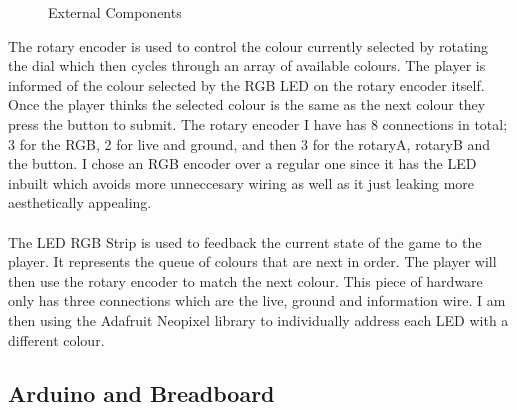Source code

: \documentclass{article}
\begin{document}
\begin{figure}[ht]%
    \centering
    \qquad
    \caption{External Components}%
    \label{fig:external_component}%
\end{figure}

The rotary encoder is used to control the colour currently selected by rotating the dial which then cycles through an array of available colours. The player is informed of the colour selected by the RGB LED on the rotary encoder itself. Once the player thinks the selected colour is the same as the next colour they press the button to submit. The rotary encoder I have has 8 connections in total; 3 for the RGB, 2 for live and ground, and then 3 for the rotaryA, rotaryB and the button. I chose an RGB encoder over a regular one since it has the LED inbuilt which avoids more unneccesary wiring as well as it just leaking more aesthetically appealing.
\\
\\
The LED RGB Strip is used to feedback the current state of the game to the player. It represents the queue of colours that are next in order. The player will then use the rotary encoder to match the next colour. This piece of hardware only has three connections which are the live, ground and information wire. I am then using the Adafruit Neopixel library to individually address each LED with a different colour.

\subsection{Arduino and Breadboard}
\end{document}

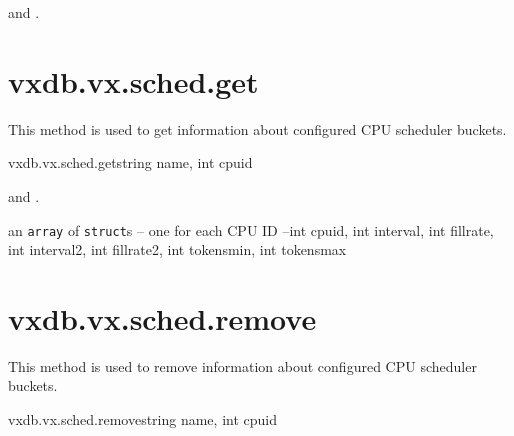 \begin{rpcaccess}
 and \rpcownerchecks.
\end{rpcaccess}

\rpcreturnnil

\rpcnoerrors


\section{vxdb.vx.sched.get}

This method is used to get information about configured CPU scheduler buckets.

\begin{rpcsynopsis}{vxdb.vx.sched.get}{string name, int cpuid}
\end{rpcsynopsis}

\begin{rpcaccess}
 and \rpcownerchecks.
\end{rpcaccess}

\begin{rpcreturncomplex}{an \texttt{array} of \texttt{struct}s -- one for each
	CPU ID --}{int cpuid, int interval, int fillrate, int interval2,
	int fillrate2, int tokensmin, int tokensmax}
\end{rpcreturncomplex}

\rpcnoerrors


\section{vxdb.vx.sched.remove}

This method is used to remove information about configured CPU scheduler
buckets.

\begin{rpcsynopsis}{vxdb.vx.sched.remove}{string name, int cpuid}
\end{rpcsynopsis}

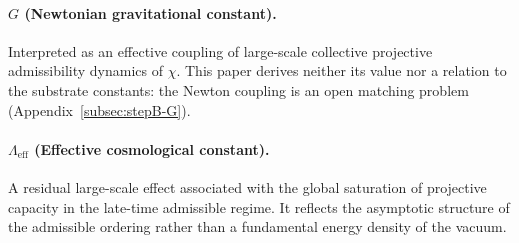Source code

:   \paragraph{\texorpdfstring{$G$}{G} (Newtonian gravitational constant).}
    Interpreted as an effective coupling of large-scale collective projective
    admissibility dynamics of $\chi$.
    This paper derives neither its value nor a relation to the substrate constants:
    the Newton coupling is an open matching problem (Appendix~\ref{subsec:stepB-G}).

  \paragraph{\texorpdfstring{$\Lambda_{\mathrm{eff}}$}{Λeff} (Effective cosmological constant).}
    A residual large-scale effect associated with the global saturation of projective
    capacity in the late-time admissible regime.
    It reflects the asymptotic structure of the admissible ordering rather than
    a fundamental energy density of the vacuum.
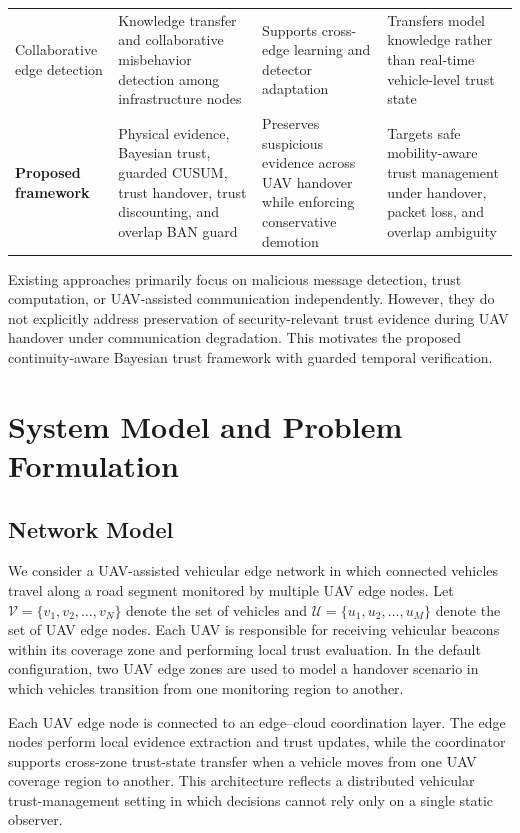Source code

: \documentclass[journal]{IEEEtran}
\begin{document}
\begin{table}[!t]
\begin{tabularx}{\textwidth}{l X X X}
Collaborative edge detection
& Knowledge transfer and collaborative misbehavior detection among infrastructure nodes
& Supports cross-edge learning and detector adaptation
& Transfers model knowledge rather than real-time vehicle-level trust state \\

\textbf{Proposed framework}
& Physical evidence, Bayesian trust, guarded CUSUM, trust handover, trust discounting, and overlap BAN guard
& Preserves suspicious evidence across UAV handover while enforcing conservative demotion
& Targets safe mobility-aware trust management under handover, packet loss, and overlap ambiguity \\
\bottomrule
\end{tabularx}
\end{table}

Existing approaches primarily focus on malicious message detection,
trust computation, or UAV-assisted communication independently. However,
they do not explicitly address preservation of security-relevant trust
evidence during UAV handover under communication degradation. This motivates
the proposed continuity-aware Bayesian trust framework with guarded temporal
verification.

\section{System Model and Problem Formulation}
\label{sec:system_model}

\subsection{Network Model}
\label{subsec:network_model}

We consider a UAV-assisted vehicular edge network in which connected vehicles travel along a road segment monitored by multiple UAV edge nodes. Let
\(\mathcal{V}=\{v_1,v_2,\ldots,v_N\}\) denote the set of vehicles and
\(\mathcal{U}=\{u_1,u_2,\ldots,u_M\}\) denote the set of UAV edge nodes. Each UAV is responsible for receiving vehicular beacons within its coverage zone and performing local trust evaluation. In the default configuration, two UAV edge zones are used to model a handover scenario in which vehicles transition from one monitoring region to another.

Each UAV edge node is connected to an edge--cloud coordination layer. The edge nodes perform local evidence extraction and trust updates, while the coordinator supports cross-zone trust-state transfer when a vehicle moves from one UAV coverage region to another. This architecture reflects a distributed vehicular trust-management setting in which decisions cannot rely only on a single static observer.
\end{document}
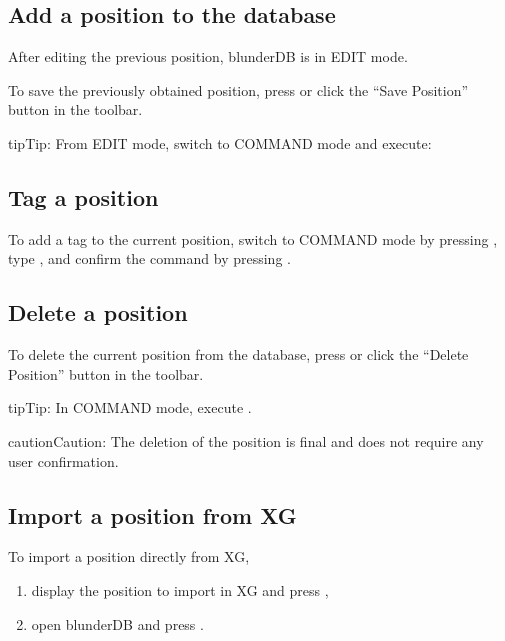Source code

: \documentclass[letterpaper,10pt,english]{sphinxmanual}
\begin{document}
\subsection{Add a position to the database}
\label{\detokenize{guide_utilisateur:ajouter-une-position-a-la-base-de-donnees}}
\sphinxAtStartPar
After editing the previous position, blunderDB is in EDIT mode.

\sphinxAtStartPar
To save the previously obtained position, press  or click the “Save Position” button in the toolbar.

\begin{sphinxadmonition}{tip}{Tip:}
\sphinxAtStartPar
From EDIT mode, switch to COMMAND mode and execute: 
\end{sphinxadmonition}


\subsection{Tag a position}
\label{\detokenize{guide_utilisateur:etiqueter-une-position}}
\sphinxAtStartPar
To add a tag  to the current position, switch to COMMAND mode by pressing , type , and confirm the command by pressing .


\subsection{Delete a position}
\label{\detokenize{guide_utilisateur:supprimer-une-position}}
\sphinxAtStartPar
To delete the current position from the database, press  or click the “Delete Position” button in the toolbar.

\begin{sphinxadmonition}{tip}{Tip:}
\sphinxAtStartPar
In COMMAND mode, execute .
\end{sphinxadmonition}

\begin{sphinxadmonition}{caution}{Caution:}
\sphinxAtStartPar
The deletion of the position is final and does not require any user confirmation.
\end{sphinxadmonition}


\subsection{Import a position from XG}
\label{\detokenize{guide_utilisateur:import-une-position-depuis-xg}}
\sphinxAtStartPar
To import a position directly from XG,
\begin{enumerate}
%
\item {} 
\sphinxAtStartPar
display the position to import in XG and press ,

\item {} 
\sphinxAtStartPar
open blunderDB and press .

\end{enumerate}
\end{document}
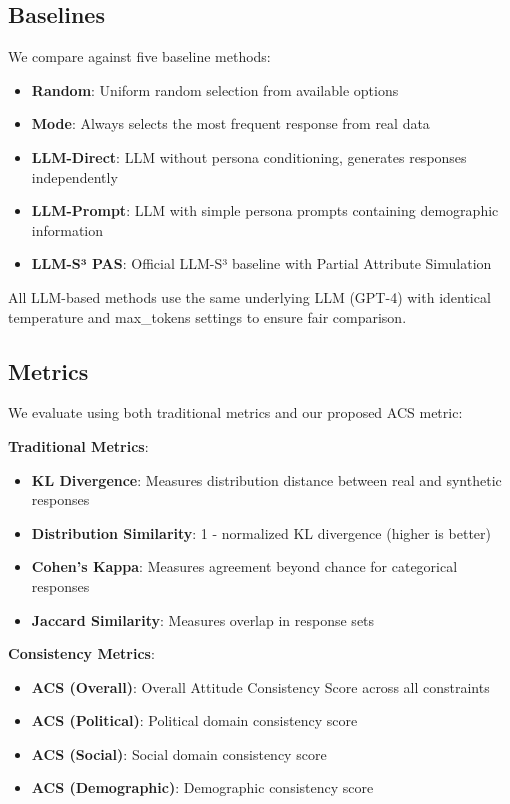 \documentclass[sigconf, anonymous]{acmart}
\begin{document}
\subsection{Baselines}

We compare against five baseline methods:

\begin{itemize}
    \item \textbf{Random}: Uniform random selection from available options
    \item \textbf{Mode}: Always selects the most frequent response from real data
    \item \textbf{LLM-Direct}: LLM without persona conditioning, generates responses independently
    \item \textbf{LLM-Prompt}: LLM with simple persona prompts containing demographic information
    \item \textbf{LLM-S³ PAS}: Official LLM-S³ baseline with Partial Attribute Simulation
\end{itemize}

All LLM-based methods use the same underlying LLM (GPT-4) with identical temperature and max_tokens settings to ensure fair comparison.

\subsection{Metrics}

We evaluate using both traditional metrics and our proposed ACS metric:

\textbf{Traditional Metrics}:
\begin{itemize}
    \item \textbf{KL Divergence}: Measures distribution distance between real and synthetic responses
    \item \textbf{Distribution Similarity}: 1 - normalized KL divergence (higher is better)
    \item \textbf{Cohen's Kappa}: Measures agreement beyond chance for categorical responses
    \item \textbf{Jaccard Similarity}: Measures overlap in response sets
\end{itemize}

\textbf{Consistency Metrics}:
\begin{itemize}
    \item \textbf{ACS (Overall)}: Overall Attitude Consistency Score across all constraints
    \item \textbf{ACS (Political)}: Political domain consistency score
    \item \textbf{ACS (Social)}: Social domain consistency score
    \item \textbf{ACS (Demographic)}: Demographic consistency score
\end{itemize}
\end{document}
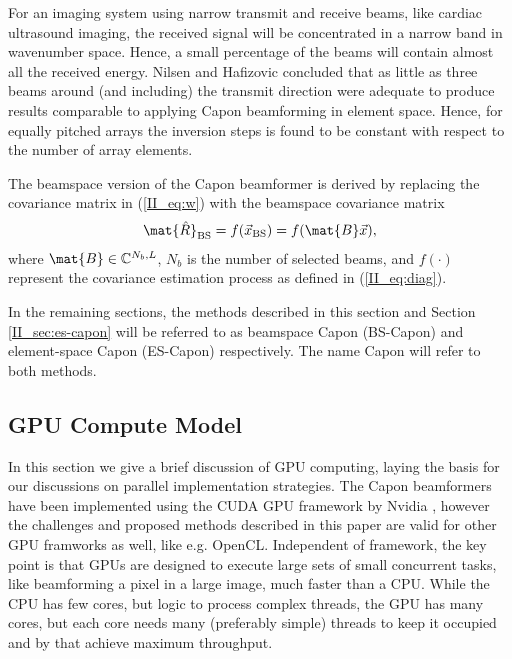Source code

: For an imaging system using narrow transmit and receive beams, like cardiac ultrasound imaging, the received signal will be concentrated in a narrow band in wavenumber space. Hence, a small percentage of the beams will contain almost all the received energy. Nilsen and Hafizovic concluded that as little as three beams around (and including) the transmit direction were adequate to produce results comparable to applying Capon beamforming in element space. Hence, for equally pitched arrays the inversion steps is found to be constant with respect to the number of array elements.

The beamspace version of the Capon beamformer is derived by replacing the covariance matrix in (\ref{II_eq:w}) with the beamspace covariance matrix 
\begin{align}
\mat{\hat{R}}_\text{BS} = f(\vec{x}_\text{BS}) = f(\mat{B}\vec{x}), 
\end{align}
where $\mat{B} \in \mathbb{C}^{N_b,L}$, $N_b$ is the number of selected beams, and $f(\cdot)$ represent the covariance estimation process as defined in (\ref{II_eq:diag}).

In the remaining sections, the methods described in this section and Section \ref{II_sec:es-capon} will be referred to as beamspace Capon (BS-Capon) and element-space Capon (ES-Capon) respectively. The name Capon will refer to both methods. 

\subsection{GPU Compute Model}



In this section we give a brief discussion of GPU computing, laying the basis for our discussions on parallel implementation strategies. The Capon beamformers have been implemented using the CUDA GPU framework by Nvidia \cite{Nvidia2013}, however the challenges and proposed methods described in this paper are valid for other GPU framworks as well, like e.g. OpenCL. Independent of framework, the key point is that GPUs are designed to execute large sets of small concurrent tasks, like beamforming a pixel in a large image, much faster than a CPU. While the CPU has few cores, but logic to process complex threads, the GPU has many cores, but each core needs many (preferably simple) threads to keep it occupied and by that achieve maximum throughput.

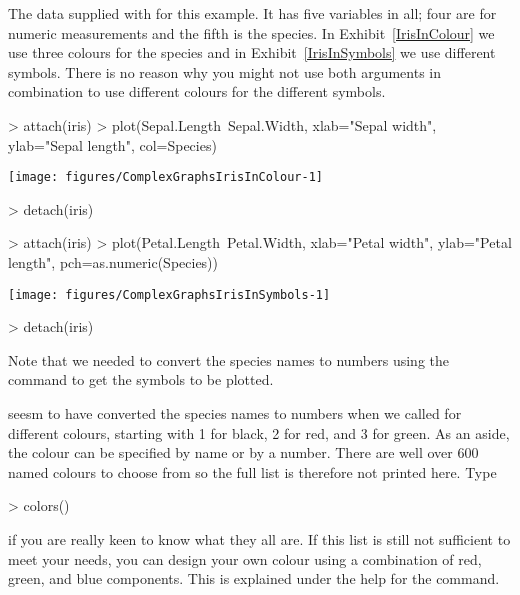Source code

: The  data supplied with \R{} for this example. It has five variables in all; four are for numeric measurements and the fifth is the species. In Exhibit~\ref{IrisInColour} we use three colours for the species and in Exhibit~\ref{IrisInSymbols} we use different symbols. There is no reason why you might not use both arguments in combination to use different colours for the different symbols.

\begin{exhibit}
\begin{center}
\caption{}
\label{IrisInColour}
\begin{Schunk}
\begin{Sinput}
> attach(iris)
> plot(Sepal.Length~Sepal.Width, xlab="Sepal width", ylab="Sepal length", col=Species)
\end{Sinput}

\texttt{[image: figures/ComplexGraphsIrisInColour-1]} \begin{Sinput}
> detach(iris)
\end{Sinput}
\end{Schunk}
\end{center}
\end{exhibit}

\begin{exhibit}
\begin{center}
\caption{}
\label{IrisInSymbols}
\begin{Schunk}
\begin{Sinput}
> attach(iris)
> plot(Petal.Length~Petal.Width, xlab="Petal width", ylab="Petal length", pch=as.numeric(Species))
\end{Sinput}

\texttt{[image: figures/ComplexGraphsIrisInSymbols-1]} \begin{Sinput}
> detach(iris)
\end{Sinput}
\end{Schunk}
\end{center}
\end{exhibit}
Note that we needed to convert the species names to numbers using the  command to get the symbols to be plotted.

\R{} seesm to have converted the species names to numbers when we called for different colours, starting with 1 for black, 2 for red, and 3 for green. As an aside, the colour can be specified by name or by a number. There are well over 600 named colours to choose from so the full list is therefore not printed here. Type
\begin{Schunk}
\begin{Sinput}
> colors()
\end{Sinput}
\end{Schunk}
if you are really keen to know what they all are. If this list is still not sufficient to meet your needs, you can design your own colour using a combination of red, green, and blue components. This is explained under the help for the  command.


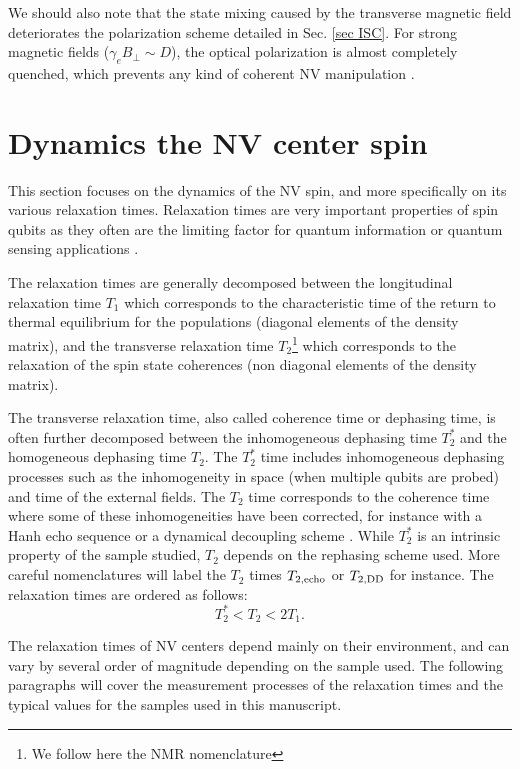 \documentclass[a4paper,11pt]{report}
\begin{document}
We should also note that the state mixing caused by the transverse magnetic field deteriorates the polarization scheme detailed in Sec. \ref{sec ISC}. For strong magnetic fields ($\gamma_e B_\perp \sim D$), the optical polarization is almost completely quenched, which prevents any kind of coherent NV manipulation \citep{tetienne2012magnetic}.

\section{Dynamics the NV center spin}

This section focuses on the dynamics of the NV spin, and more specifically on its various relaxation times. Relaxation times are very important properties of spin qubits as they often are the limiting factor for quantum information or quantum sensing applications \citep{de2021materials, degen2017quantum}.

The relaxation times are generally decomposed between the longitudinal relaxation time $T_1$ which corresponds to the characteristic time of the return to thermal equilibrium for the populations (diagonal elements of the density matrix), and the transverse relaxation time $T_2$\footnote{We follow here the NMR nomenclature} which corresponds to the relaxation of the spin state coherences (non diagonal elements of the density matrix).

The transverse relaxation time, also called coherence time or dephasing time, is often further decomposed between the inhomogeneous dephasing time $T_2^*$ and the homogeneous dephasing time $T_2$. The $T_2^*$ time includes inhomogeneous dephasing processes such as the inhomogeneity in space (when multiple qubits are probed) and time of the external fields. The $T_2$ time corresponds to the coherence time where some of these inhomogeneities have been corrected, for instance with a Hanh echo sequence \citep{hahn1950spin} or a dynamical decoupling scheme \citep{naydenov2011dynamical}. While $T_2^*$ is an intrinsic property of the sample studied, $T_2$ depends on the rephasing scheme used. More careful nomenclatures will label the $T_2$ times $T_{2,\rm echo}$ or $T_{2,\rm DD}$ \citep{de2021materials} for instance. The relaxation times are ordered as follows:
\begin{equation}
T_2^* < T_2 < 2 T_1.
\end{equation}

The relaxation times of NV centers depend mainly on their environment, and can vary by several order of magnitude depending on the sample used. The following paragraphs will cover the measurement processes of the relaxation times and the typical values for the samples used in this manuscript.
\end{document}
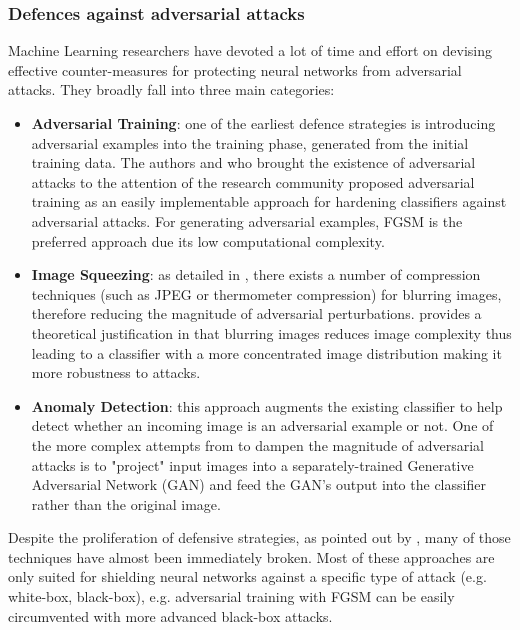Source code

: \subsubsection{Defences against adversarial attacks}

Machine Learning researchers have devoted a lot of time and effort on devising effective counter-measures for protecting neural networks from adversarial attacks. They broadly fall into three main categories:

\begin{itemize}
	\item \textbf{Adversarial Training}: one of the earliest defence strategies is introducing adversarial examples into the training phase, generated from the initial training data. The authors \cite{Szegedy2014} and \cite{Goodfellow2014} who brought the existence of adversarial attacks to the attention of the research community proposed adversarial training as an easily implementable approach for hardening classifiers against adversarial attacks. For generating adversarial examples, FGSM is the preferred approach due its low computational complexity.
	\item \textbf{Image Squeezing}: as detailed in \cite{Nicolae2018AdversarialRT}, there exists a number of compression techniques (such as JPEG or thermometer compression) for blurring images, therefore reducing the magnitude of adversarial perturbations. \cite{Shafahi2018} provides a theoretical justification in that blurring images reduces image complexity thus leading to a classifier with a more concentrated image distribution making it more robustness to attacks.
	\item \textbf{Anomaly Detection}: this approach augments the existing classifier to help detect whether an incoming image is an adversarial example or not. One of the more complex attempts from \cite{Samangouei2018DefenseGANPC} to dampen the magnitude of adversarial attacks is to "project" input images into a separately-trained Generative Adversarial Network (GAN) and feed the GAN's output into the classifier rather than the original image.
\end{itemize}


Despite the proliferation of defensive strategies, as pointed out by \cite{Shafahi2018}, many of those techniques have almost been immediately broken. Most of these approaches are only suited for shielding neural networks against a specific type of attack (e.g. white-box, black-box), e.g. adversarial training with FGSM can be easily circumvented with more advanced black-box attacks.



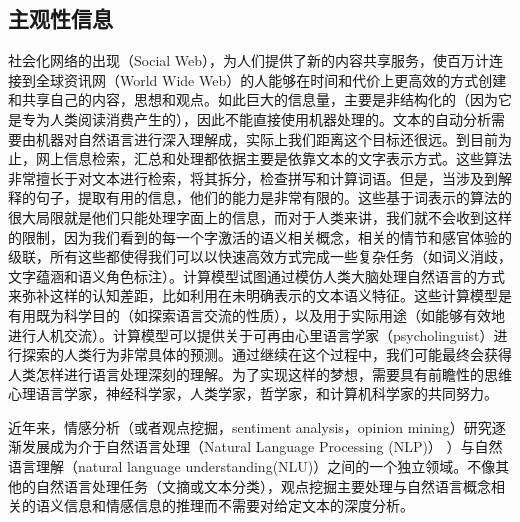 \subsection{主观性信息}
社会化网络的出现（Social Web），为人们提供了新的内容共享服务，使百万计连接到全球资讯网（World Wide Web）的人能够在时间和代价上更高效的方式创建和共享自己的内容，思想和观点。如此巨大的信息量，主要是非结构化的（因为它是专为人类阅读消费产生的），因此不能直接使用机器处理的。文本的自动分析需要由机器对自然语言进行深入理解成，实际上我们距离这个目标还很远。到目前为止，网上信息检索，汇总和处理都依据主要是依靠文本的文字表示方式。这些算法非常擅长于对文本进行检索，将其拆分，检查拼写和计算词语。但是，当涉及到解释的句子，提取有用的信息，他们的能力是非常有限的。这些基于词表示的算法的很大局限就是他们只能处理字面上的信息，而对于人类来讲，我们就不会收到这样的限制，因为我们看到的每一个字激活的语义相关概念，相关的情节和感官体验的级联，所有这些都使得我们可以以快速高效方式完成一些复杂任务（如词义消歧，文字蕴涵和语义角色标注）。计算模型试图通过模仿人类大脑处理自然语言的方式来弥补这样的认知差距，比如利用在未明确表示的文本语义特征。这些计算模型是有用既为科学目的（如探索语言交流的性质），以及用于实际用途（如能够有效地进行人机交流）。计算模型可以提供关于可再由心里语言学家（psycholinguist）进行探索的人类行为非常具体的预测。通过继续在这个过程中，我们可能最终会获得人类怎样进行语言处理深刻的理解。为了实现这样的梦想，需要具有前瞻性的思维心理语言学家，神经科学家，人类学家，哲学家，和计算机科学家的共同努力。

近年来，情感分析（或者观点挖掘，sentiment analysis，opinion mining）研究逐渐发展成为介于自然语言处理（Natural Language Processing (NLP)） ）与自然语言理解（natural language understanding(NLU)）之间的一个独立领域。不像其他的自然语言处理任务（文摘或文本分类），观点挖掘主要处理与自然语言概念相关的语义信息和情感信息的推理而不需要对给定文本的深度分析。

[Exercise prompt]: Output should match, line for line, the stretch of the material above from the line holding "overlap ambiguity \\" through the line holding "monitoring region to another.".

[Result]:
& Targets safe mobility-aware trust management under handover, packet loss, and overlap ambiguity \\
\bottomrule
\end{tabularx}
\end{table}

Existing approaches primarily focus on malicious message detection,
trust computation, or UAV-assisted communication independently. However,
they do not explicitly address preservation of security-relevant trust
evidence during UAV handover under communication degradation. This motivates
the proposed continuity-aware Bayesian trust framework with guarded temporal
verification.

\section{System Model and Problem Formulation}
\label{sec:system_model}

\subsection{Network Model}
\label{subsec:network_model}

We consider a UAV-assisted vehicular edge network in which connected vehicles travel along a road segment monitored by multiple UAV edge nodes. Let
\(\mathcal{V}=\{v_1,v_2,\ldots,v_N\}\) denote the set of vehicles and
\(\mathcal{U}=\{u_1,u_2,\ldots,u_M\}\) denote the set of UAV edge nodes. Each UAV is responsible for receiving vehicular beacons within its coverage zone and performing local trust evaluation. In the default configuration, two UAV edge zones are used to model a handover scenario in which vehicles transition from one monitoring region to another.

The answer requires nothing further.